*** Opening PROVIDED ENTRIES ***

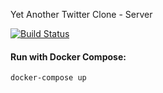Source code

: Yet Another Twitter Clone - Server 

[![Build Status](https://travis-ci.com/ysrbdlgn/yasa-server.svg?token=Ngs4TKaRceA2Dt5tw6fj&branch=development)](https://travis-ci.com/ysrbdlgn/yasa-server)

#### Run with Docker Compose:

`docker-compose up`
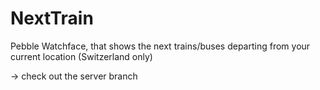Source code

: NextTrain
=========

Pebble Watchface, that shows the next trains/buses departing from your current location (Switzerland only)


-> check out the server branch
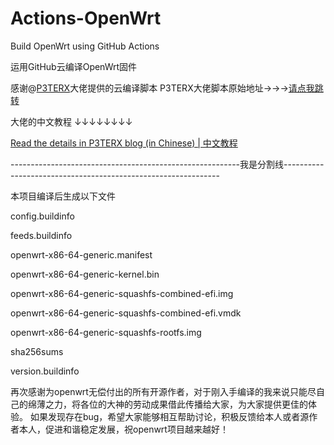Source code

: # Actions-OpenWrt

Build OpenWrt using GitHub Actions

运用GitHub云编译OpenWrt固件

感谢@[P3TERX](https://github.com/P3TERX)大佬提供的云编译脚本
P3TERX大佬脚本原始地址→→→[请点我跳转](https://github.com/P3TERX/Actions-OpenWrt)

大佬的中文教程
↓↓↓↓↓↓↓↓

[Read the details in P3TERX blog (in Chinese) | 中文教程](https://p3terx.com/archives/build-openwrt-with-github-actions.html)


---------------------------------------------------------我是分割线--------------------------------------------------------------

本项目编译后生成以下文件

config.buildinfo

feeds.buildinfo

openwrt-x86-64-generic.manifest

openwrt-x86-64-generic-kernel.bin

openwrt-x86-64-generic-squashfs-combined-efi.img

openwrt-x86-64-generic-squashfs-combined-efi.vmdk

openwrt-x86-64-generic-squashfs-rootfs.img

sha256sums

version.buildinfo

再次感谢为openwrt无偿付出的所有开源作者，对于刚入手编译的我来说只能尽自己的绵薄之力，将各位的大神的劳动成果借此传播给大家，为大家提供更佳的体验。
如果发现存在bug，希望大家能够相互帮助讨论，积极反馈给本人或者源作者本人，促进和谐稳定发展，祝openwrt项目越来越好！
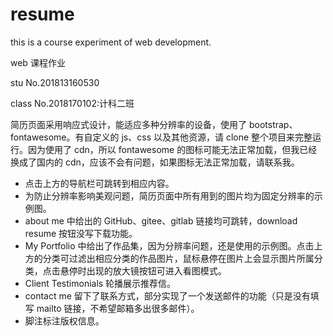 # resume

this is a course experiment of web development.

web 课程作业

stu No.201813160530

class No.2018170102:计科二班

简历页面采用响应式设计，能适应多种分辨率的设备，使用了 bootstrap、fontawesome。有自定义的 js、css 以及其他资源，请 clone 整个项目来完整运行。因为使用了 cdn，所以 fontawesome 的图标可能无法正常加载，但我已经换成了国内的 cdn，应该不会有问题，如果图标无法正常加载，请联系我。

- 点击上方的导航栏可跳转到相应内容。
- 为防止分辨率影响美观问题，简历页面中所有用到的图片均为固定分辨率的示例图。
- about me 中给出的 GitHub、gitee、gitlab 链接均可跳转，download resume 按钮没写下载功能。
- My Portfolio 中给出了作品集，因为分辨率问题，还是使用的示例图。点击上方的分类可过滤出相应分类的作品图片，鼠标悬停在图片上会显示图片所属分类，点击悬停时出现的放大镜按钮可进入看图模式。
- Client Testimonials 轮播展示推荐信。
- contact me 留下了联系方式，部分实现了一个发送邮件的功能（只是没有填写 mailto 链接，不希望邮箱多出很多邮件）。
- 脚注标注版权信息。
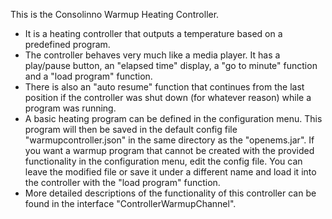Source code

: This is the Consolinno Warmup Heating Controller.
 * It is a heating controller that outputs a temperature based on a predefined program.
 * The controller behaves very much like a media player. It has a play/pause button, an "elapsed time" display, a 
   "go to minute" function and a "load program" function.
 * There is also an "auto resume" function that continues from the last position if the controller was shut down
   (for whatever reason) while a program was running.
 * A basic heating program can be defined in the configuration menu. This program will then be saved in the default
   config file "warmupcontroller.json" in the same directory as the "openems.jar". If you want a warmup program that
   cannot be created with the provided functionality in the configuration menu, edit the config file. You can leave
   the modified file or save it under a different name and load it into the controller with the "load program" function.
 * More detailed descriptions of the functionality of this controller can be found in the interface 
   "ControllerWarmupChannel".

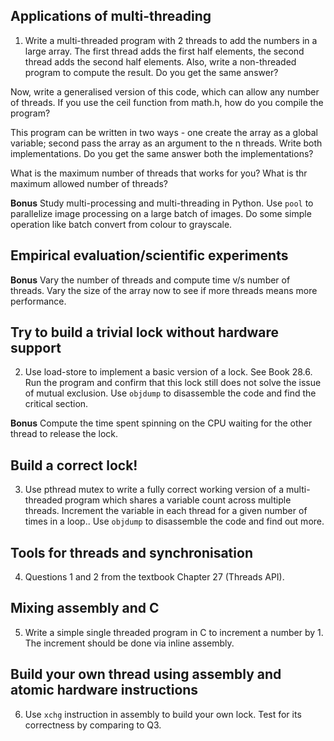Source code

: ## Applications of multi-threading

1. Write a multi-threaded program with 2 threads to add the numbers in a large array. The first thread adds the first half elements, the second thread adds the second half elements. Also, write a non-threaded program to compute the result. Do you get the same answer? 

Now, write a generalised version of this code, which can allow any number of threads. If you use the ceil function from math.h, how do you compile the program?

This program can be written in two ways - one create the array as a global variable; second pass the array as an argument to the n threads. Write both implementations. Do you get the same answer both the implementations?

What is the maximum number of threads that works for you? What is thr maximum allowed number of threads?

**Bonus** Study multi-processing and multi-threading in Python. Use `pool` to parallelize image processing on a large batch of images. Do some simple operation like batch convert from colour to grayscale.


## Empirical evaluation/scientific experiments
**Bonus** Vary the number of threads and compute time v/s number of threads. Vary the size of the array now to see if more threads means more performance.

## Try to build a trivial lock without hardware support
2. Use load-store to implement a basic version of a lock. See Book 28.6. Run the program and confirm that this lock still does not solve the issue of mutual exclusion. Use `objdump` to disassemble the code and find the critical section.

**Bonus** Compute the time spent spinning on the CPU waiting for the other thread to release the lock.

## Build a correct lock!
3. Use pthread mutex to write a fully correct working version of a multi-threaded program which shares a variable count across multiple threads. Increment the variable in each thread for a given number of times in a loop.. Use `objdump` to disassemble the code and find out more.

## Tools for threads and synchronisation
4. Questions 1 and 2 from the textbook Chapter 27 (Threads API).

## Mixing assembly and C
5. Write a simple single threaded program in C to increment a number by 1. The increment should be done via inline assembly.

## Build your own thread using assembly and atomic hardware instructions
6. Use `xchg` instruction in assembly to build your own lock. Test for its correctness by comparing to Q3.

*** Closing PROVIDED ENTRIES ***

### PROBLEM DESCRIPTION
Note how many lines of the listing above include the word "generic", and respond with that number only.

### TASK RESPONSE
5